Siamo tutti un po’ cresciuti con Pretty Fly (For a White Guy) degli Offspring, ma qual è il vero significato del famoso video? Eccolo qui
Un ragazzo allampanato e bianco come il gesso si atteggia da gangsta, ma tutti lo prendono in giro. Lo sapete: è un video degli Offspring, nello specifico il celebre Pretty Fly (For a White Guy). Grosso modo si può tradurre: un bel tipo (per essere un bianco). Una canzone e un video che un po’ tutti conosciamo.
Siamo nel lontano 1998. Sembra incredibile, ma su MTV passano rock, metal e sì, persino punk. Pop punk, per la precisione, della varietà proposta dagli Offspring, storico gruppo del genere assieme a Green Day, Blink-182, Rancid e NOFX. L’anno è quello di uscita del loro quinto album, Americana.
Il periodo rappresenta l’apice del successo per la band californiana, che con singoli come Pretty Fly (For a White Guy) e Why Don’t You Get a Job? (tratto dallo stesso album) scalano le classifiche e appassionano e divertono migliaia di adolescenti. Il loro punk è leggero, digeribile, goliardico. E i video sono divertenti.

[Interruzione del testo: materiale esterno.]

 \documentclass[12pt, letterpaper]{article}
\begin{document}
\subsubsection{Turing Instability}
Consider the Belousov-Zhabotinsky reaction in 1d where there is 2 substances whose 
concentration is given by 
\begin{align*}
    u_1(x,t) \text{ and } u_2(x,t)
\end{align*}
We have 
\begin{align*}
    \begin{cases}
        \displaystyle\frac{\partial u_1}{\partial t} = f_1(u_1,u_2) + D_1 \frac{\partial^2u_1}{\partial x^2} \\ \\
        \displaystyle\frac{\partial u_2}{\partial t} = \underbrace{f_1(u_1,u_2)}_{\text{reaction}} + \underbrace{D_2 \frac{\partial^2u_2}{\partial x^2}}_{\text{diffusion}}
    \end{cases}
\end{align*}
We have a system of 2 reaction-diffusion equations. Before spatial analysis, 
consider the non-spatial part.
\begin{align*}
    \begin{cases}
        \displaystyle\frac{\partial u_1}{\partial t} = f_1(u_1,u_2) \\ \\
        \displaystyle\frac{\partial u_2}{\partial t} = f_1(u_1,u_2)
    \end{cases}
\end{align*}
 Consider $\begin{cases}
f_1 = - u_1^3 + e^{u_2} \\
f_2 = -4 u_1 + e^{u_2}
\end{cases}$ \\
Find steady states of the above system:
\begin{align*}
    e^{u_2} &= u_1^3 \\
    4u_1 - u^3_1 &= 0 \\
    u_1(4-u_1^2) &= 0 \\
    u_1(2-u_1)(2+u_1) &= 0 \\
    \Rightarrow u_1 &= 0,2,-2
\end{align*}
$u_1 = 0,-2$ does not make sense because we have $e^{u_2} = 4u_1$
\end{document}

Quello di Pretty Fly (For a White Guy) in particolare fa capo a una felice intuizione: dare una rappresentazione comica del cosiddetto “wigger”. Trattasi di un termine che fonde le parole “white” e “nig*er” per indicare in maniera dispregiativa ragazzi bianchi che appunto si comportano come neri.
Un atteggiamento considerato negli Stati Uniti particolarmente da evitare e degno di disprezzo. In Gran Torino di Clint Eastwood (2008) c’è una scena rappresentativa di come un “wigger” viene spesso considerato e trattato. L’accusa è un po’ quella, comune oggi, di appropriazione culturale.

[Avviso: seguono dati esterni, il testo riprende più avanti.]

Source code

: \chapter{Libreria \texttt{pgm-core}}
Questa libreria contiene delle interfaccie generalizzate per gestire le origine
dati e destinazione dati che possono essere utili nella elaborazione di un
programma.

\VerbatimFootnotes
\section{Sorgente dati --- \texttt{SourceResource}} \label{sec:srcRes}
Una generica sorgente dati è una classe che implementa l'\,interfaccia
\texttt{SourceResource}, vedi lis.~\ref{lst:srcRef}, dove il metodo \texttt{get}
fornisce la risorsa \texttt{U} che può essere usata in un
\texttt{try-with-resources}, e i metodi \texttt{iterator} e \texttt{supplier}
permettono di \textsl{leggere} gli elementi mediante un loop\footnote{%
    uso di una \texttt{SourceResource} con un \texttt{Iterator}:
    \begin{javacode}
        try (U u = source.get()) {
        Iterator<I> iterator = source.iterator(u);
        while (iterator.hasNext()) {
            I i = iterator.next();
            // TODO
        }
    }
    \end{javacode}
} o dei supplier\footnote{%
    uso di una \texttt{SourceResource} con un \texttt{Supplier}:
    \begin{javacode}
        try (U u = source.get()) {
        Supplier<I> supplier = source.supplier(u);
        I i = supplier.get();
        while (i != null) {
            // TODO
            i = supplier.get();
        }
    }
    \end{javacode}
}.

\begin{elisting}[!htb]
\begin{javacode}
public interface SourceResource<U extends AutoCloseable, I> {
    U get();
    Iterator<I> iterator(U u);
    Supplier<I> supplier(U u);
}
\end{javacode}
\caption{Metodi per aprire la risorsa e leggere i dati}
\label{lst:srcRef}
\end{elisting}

Se fossimo negli anni ’00 diremmo semplicemente che si tratta di un poser, o poseur: ossia colui che imita i tratti di una cultura che non gli appartiene solo per ben figurare o sentirsi originale. Il caso è quello del ragazzo nel video, interpretato da Guy Cohen, che agisce in questo modo per tutto il tempo.
Il “wigger”, un po’ come l’Ali G di Sacha Baron Cohen, si atteggia a b-boy (appartenente alla cultura hip-hop) con catene d’oro, cappellino rosso al contrario alla Fred Durst (che non era però ancora famoso), magliettona da pallacanestro e occhiali da sole. Naturalmente non finisce qui.

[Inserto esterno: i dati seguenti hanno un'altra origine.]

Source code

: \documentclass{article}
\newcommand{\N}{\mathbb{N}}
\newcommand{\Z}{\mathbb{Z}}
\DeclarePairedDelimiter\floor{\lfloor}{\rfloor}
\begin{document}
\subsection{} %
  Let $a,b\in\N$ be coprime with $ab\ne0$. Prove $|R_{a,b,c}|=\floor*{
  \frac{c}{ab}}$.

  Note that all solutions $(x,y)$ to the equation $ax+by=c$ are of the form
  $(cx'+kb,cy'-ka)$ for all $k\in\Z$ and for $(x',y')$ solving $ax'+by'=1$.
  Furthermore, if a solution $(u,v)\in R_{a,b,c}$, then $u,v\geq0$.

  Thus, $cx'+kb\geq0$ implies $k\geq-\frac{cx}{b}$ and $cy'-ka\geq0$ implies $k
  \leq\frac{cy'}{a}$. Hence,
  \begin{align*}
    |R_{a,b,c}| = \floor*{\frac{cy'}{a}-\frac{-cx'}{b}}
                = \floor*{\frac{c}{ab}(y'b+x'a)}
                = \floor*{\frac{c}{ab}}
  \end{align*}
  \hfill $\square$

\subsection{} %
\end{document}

Il video è una sequela di momenti “cringe” nei quali il ragazzo cerca di farsi rispettare come “gangsta” ma facendo solo figuracce e suscitando perplessità. La sua macchina ha le pompe idrauliche come quella di Jesse Pinkman, ci prova continuamente con le ragazze e a metà video tenta anche una penosa break dance.
“Unos, dos, tres, quatro, cinco cinco, seis”
Dexter Holland, leader e cantante del gruppo, descrive lo stereotipo rappresentato dalla canzone: “Gente che viene, tipo, da Omaha in Nebraska, normali ragazzi bianchi come il pane, ma che si comportano come se venissero da Compton. Quindi è finto ed e ovvio che cercano [solo] di avere un’identità“.
Quello degli Offspring nella canzone è tuttavia non un attacco a questo tipo di figure, quanto piuttosto più una leggera presa in giro. Siamo in un’epoca nella quale le differenze tra le sub-culture sono ben marcate, ma non è un peccato capitale cercare di spaziare oltre la propria. Tuttalpiù, appunto, si viene presi in giro.
Comunque quello degli Offspring sembra anche un po’ una sorta di ironico incoraggiamento: “Gotta play the field / Keep it real”. Insomma la band riconosce che in un mondo ideale ognuno aderirebbe soltanto alla propria cultura di appartenenza, ma nel mondo reale esistono insicuri bisognosi di trovare, appunto, un’identità.
Sia come sia, la canzone diventa un grande successo commerciale per gli Offspring, vuoi per il messaggio, per il ritornello orecchiabile o per il video giocoso. In America arriva al numero 3 in classifica e raggiunge la posizione numero 1 in dieci altri paesi, portando enorme popolarità agli Offspring e a tutto il genere pop punk.